Word for word, restate all of the entries.

───── DATASET EXCERPTS ─────

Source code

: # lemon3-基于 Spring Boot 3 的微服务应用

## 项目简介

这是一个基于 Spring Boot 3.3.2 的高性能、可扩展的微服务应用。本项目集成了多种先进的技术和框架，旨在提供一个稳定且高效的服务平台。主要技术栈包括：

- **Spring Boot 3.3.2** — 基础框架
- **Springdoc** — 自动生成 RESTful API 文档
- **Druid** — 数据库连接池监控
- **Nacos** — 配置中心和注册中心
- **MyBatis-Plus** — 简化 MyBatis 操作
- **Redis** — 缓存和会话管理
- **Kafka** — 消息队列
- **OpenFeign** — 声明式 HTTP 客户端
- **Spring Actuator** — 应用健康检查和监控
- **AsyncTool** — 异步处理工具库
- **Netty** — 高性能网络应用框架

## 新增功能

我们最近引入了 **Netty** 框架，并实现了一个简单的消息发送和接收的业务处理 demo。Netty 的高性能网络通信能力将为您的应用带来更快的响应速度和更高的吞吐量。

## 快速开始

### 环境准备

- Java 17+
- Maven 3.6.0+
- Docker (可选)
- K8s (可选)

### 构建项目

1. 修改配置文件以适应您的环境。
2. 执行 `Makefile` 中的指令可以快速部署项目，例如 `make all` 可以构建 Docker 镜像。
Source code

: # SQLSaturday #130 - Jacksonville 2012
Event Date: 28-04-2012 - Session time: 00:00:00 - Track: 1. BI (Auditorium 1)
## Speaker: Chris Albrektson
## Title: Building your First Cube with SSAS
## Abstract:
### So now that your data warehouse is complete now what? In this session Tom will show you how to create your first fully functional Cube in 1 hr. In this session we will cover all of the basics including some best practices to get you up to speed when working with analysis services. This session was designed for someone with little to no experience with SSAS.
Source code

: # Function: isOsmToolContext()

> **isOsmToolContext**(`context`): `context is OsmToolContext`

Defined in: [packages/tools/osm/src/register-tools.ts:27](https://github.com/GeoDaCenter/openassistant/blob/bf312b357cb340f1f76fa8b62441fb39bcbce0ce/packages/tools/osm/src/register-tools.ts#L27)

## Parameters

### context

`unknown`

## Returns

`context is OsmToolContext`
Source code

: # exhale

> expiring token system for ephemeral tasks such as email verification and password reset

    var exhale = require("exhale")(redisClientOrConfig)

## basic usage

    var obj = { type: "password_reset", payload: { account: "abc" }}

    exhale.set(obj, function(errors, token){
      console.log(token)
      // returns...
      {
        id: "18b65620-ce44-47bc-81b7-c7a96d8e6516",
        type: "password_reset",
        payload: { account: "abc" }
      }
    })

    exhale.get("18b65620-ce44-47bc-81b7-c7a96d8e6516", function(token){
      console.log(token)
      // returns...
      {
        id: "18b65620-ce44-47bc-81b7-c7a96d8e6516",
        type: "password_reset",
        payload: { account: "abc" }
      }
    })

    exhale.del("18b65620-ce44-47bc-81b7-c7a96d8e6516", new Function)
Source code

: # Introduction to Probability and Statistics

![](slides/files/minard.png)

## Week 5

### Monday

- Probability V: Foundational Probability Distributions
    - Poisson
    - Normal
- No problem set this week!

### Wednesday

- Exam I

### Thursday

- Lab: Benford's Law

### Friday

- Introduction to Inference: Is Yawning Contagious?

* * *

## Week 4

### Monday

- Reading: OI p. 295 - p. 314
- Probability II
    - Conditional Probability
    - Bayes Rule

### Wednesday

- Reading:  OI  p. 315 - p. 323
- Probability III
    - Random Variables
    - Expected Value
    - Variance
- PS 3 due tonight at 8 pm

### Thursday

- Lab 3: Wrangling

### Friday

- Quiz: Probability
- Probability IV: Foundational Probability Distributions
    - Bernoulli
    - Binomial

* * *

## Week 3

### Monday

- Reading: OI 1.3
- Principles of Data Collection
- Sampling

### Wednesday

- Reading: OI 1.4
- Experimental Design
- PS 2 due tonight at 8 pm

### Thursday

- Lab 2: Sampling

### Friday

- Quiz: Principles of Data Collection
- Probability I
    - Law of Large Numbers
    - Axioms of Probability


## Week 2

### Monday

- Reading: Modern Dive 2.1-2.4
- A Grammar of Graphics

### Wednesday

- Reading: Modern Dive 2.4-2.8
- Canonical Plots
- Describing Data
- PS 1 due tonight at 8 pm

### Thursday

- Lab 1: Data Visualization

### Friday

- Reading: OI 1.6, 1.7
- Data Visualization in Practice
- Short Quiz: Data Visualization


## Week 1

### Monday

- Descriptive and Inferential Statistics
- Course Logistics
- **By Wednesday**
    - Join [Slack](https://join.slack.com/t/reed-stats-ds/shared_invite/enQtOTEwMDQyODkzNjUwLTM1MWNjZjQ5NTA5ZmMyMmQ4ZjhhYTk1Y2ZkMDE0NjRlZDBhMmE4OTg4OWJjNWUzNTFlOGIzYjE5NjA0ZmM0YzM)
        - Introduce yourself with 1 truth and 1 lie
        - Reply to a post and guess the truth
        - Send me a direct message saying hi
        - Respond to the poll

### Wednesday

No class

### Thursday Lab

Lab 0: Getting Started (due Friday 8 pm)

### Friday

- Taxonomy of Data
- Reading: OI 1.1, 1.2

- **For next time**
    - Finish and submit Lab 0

─────

WRITTEN RESPONSE —
Source code

: # lemon3-基于 Spring Boot 3 的微服务应用

## 项目简介

这是一个基于 Spring Boot 3.3.2 的高性能、可扩展的微服务应用。本项目集成了多种先进的技术和框架，旨在提供一个稳定且高效的服务平台。主要技术栈包括：

- **Spring Boot 3.3.2** — 基础框架
- **Springdoc** — 自动生成 RESTful API 文档
- **Druid** — 数据库连接池监控
- **Nacos** — 配置中心和注册中心
- **MyBatis-Plus** — 简化 MyBatis 操作
- **Redis** — 缓存和会话管理
- **Kafka** — 消息队列
- **OpenFeign** — 声明式 HTTP 客户端
- **Spring Actuator** — 应用健康检查和监控
- **AsyncTool** — 异步处理工具库
- **Netty** — 高性能网络应用框架

## 新增功能

我们最近引入了 **Netty** 框架，并实现了一个简单的消息发送和接收的业务处理 demo。Netty 的高性能网络通信能力将为您的应用带来更快的响应速度和更高的吞吐量。

## 快速开始

### 环境准备

- Java 17+
- Maven 3.6.0+
- Docker (可选)
- K8s (可选)

### 构建项目

1. 修改配置文件以适应您的环境。
2. 执行 `Makefile` 中的指令可以快速部署项目，例如 `make all` 可以构建 Docker 镜像。
Source code

: # SQLSaturday #130 - Jacksonville 2012
Event Date: 28-04-2012 - Session time: 00:00:00 - Track: 1. BI (Auditorium 1)
## Speaker: Chris Albrektson
## Title: Building your First Cube with SSAS
## Abstract:
### So now that your data warehouse is complete now what? In this session Tom will show you how to create your first fully functional Cube in 1 hr. In this session we will cover all of the basics including some best practices to get you up to speed when working with analysis services. This session was designed for someone with little to no experience with SSAS.
Source code

: # Function: isOsmToolContext()

> **isOsmToolContext**(`context`): `context is OsmToolContext`

Defined in: [packages/tools/osm/src/register-tools.ts:27](https://github.com/GeoDaCenter/openassistant/blob/bf312b357cb340f1f76fa8b62441fb39bcbce0ce/packages/tools/osm/src/register-tools.ts#L27)

## Parameters

### context

`unknown`

## Returns

`context is OsmToolContext`
Source code

: # exhale

> expiring token system for ephemeral tasks such as email verification and password reset

    var exhale = require("exhale")(redisClientOrConfig)

## basic usage

    var obj = { type: "password_reset", payload: { account: "abc" }}

    exhale.set(obj, function(errors, token){
      console.log(token)
      // returns...
      {
        id: "18b65620-ce44-47bc-81b7-c7a96d8e6516",
        type: "password_reset",
        payload: { account: "abc" }
      }
    })

    exhale.get("18b65620-ce44-47bc-81b7-c7a96d8e6516", function(token){
      console.log(token)
      // returns...
      {
        id: "18b65620-ce44-47bc-81b7-c7a96d8e6516",
        type: "password_reset",
        payload: { account: "abc" }
      }
    })

    exhale.del("18b65620-ce44-47bc-81b7-c7a96d8e6516", new Function)
Source code

: # Introduction to Probability and Statistics

![](slides/files/minard.png)

## Week 5

### Monday

- Probability V: Foundational Probability Distributions
    - Poisson
    - Normal
- No problem set this week!

### Wednesday

- Exam I

### Thursday

- Lab: Benford's Law

### Friday

- Introduction to Inference: Is Yawning Contagious?

* * *

## Week 4

### Monday

- Reading: OI p. 295 - p. 314
- Probability II
    - Conditional Probability
    - Bayes Rule

### Wednesday

- Reading:  OI  p. 315 - p. 323
- Probability III
    - Random Variables
    - Expected Value
    - Variance
- PS 3 due tonight at 8 pm

### Thursday

- Lab 3: Wrangling

### Friday

- Quiz: Probability
- Probability IV: Foundational Probability Distributions
    - Bernoulli
    - Binomial

* * *

## Week 3

### Monday

- Reading: OI 1.3
- Principles of Data Collection
- Sampling

### Wednesday

- Reading: OI 1.4
- Experimental Design
- PS 2 due tonight at 8 pm

### Thursday

- Lab 2: Sampling

### Friday

- Quiz: Principles of Data Collection
- Probability I
    - Law of Large Numbers
    - Axioms of Probability


## Week 2

### Monday

- Reading: Modern Dive 2.1-2.4
- A Grammar of Graphics

### Wednesday

- Reading: Modern Dive 2.4-2.8
- Canonical Plots
- Describing Data
- PS 1 due tonight at 8 pm

### Thursday

- Lab 1: Data Visualization

### Friday

- Reading: OI 1.6, 1.7
- Data Visualization in Practice
- Short Quiz: Data Visualization


## Week 1

### Monday

- Descriptive and Inferential Statistics
- Course Logistics
- **By Wednesday**
    - Join [Slack](https://join.slack.com/t/reed-stats-ds/shared_invite/enQtOTEwMDQyODkzNjUwLTM1MWNjZjQ5NTA5ZmMyMmQ4ZjhhYTk1Y2ZkMDE0NjRlZDBhMmE4OTg4OWJjNWUzNTFlOGIzYjE5NjA0ZmM0YzM)
        - Introduce yourself with 1 truth and 1 lie
        - Reply to a post and guess the truth
        - Send me a direct message saying hi
        - Respond to the poll

### Wednesday

No class

### Thursday Lab

Lab 0: Getting Started (due Friday 8 pm)

### Friday

- Taxonomy of Data
- Reading: OI 1.1, 1.2

- **For next time**
    - Finish and submit Lab 0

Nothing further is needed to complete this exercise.